━━ Data for the task ━━

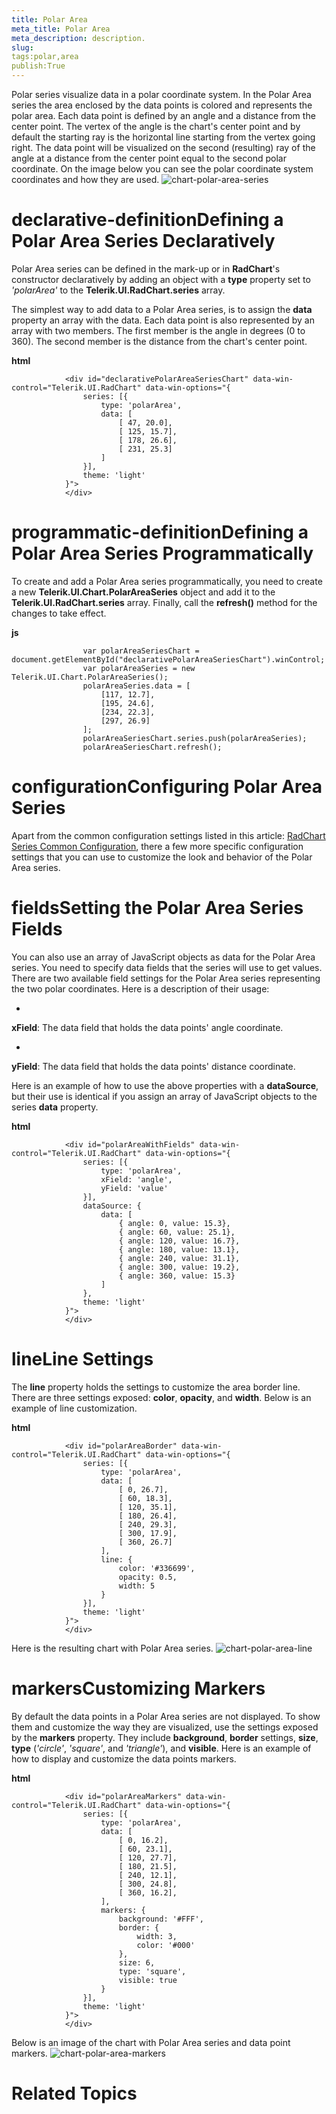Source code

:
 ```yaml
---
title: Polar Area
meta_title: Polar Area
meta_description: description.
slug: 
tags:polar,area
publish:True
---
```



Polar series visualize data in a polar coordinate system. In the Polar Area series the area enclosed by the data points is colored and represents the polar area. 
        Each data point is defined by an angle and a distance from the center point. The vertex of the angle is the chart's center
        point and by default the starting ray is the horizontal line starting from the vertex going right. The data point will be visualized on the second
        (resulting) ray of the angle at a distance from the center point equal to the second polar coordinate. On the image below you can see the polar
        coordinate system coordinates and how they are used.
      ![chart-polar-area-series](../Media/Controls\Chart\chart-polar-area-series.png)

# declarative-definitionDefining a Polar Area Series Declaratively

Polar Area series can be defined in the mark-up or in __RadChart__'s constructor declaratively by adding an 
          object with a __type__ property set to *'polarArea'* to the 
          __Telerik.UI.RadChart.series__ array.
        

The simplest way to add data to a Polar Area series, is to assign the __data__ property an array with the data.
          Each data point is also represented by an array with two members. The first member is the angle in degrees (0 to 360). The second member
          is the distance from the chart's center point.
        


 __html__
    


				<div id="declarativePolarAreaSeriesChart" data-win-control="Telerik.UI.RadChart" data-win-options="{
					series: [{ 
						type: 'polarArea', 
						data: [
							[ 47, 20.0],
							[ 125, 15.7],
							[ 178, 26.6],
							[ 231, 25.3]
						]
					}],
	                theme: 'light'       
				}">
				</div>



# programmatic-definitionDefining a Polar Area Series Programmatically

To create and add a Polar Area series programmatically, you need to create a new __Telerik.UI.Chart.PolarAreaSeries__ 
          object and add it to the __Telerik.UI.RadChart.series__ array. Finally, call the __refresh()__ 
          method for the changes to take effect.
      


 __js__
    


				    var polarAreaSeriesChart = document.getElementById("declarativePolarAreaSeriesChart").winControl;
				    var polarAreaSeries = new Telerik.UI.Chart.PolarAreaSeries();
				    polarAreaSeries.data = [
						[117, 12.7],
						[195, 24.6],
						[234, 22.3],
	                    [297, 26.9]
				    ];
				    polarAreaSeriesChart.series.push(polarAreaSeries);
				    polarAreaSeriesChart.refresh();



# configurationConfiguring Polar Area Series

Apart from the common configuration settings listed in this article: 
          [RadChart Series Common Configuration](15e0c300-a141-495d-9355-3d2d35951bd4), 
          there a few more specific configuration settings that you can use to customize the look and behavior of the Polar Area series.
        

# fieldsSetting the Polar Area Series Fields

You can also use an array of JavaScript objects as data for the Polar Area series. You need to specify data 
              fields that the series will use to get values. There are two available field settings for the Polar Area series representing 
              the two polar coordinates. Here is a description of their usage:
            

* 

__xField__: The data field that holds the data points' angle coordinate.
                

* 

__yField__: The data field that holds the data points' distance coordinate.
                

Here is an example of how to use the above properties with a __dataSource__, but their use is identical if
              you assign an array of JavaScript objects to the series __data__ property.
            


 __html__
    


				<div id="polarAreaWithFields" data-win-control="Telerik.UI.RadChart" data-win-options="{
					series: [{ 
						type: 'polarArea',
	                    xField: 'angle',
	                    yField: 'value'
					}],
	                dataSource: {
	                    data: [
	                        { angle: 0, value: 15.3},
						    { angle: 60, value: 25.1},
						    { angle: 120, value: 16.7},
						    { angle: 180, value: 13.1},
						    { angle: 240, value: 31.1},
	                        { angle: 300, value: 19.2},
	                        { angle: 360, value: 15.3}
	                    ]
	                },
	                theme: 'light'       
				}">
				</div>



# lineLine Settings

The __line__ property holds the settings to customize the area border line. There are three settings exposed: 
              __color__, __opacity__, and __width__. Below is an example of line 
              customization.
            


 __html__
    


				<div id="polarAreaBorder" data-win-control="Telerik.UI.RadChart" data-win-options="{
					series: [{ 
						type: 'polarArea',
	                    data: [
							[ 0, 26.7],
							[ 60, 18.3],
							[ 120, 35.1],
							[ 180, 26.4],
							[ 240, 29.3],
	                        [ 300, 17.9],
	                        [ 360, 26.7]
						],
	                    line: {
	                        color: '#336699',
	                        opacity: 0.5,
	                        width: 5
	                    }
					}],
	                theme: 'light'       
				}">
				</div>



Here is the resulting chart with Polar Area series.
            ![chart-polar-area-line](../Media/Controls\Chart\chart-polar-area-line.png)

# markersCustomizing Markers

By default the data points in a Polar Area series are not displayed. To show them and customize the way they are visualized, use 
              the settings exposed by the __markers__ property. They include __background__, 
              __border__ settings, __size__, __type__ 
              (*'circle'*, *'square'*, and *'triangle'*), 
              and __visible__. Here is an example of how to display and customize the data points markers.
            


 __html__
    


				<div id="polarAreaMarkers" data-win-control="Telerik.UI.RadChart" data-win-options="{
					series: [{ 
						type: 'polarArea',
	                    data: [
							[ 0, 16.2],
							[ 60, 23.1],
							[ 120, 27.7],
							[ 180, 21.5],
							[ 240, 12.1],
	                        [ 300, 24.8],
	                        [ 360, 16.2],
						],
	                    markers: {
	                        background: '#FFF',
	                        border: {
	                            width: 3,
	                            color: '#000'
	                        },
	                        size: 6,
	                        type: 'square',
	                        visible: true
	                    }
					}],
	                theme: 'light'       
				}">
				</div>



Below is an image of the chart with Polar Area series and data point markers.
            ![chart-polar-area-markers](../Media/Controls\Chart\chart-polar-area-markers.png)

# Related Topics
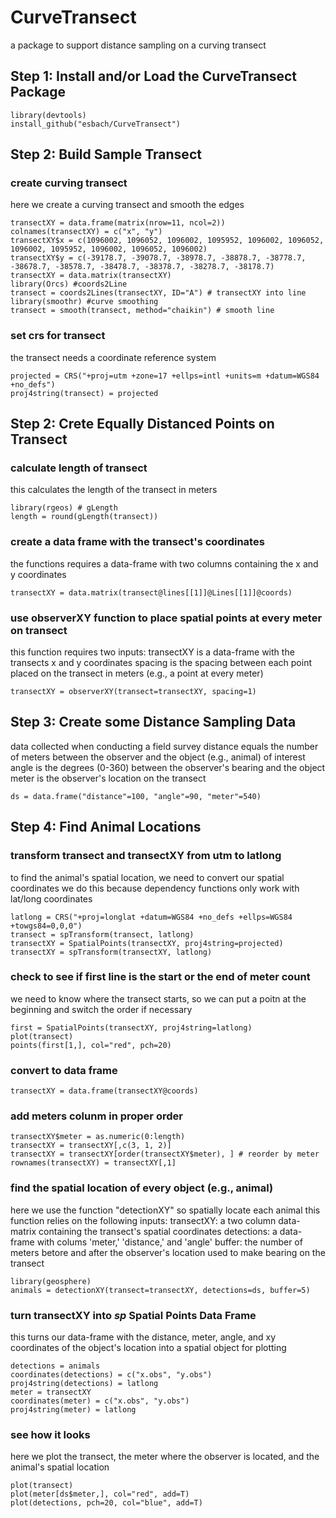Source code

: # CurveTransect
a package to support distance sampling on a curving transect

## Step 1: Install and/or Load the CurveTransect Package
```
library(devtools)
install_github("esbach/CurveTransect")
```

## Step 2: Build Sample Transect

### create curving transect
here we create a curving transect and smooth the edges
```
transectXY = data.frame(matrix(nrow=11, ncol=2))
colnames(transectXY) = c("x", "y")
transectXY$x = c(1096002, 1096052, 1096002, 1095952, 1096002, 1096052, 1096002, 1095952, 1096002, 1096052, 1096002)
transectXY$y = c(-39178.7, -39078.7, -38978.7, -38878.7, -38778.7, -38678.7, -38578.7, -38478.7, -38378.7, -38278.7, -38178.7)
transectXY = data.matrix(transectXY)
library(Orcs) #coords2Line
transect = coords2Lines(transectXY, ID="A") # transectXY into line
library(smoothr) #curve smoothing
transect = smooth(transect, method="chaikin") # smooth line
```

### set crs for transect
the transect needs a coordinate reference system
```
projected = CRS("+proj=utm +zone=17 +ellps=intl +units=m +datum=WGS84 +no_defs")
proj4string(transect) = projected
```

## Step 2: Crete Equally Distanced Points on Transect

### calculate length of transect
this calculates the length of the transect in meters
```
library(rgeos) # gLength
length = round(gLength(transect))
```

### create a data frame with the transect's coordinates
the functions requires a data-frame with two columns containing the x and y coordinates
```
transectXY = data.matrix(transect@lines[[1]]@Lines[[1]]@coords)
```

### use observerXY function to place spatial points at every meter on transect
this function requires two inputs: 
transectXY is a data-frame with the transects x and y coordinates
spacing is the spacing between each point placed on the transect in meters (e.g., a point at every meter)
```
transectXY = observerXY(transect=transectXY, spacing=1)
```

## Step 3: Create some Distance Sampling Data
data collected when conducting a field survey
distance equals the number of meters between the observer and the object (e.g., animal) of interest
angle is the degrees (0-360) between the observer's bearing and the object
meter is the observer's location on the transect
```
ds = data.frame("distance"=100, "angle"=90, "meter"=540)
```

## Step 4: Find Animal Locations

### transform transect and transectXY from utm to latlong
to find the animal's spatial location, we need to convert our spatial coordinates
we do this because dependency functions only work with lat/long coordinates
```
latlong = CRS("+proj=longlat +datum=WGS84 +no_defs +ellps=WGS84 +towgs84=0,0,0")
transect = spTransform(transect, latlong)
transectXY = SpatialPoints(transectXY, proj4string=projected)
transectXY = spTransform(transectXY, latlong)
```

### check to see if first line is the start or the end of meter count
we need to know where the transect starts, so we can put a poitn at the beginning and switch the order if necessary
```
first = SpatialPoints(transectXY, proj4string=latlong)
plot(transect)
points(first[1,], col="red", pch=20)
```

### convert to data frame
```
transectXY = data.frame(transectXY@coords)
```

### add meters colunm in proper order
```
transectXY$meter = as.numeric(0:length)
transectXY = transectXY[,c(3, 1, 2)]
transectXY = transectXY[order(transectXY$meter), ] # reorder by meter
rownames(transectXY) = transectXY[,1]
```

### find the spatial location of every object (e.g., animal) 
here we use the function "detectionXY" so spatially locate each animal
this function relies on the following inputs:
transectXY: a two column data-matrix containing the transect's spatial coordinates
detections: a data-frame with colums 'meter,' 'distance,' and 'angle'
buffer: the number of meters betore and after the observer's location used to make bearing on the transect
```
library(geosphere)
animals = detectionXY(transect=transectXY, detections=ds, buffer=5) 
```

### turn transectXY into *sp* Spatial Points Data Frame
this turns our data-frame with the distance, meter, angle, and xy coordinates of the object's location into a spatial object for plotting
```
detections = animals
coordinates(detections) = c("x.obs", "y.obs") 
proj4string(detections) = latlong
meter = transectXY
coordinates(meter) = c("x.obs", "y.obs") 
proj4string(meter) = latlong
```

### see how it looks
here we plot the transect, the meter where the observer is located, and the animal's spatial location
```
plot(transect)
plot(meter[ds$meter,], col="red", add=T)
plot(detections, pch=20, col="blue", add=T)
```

━━━
━━ Data for the task ━━

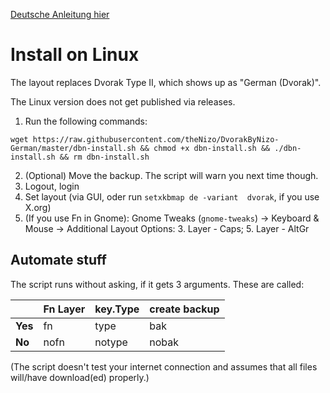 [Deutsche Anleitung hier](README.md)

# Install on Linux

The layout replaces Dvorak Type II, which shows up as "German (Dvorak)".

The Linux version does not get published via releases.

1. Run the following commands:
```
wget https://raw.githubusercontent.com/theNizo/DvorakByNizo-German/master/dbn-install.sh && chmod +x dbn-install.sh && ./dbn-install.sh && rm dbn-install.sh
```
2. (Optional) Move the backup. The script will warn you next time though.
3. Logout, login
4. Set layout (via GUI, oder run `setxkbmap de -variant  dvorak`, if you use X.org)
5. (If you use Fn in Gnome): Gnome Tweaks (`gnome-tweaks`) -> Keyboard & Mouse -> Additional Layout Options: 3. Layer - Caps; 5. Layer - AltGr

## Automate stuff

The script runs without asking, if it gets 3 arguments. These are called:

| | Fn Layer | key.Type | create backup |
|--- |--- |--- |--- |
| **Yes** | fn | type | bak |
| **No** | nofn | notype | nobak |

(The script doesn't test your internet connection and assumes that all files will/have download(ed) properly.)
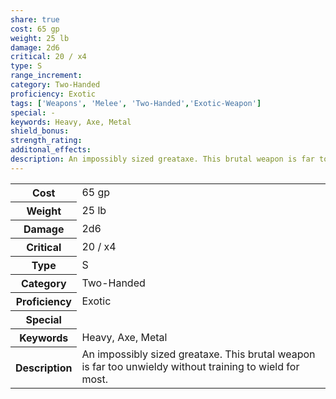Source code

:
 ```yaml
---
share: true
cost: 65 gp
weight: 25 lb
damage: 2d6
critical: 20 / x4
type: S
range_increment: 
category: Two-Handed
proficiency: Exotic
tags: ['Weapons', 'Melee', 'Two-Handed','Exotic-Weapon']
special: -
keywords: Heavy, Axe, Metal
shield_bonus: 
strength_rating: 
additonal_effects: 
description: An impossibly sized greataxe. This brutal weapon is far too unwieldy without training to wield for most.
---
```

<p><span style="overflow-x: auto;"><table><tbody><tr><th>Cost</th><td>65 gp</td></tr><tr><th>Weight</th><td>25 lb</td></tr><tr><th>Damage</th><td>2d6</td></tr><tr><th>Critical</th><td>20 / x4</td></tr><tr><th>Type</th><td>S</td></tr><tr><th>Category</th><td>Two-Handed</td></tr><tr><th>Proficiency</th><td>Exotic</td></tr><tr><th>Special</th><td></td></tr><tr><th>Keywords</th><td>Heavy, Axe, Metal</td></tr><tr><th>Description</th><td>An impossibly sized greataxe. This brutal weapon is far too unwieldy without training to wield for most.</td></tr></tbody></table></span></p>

━━━

■ **What you need to do**:
Go through the records above and copy every line holding the word "library".

■ **Solution for this exercise**:
library(devtools)
library(Orcs) #coords2Line
library(smoothr) #curve smoothing
library(rgeos) # gLength
library(geosphere)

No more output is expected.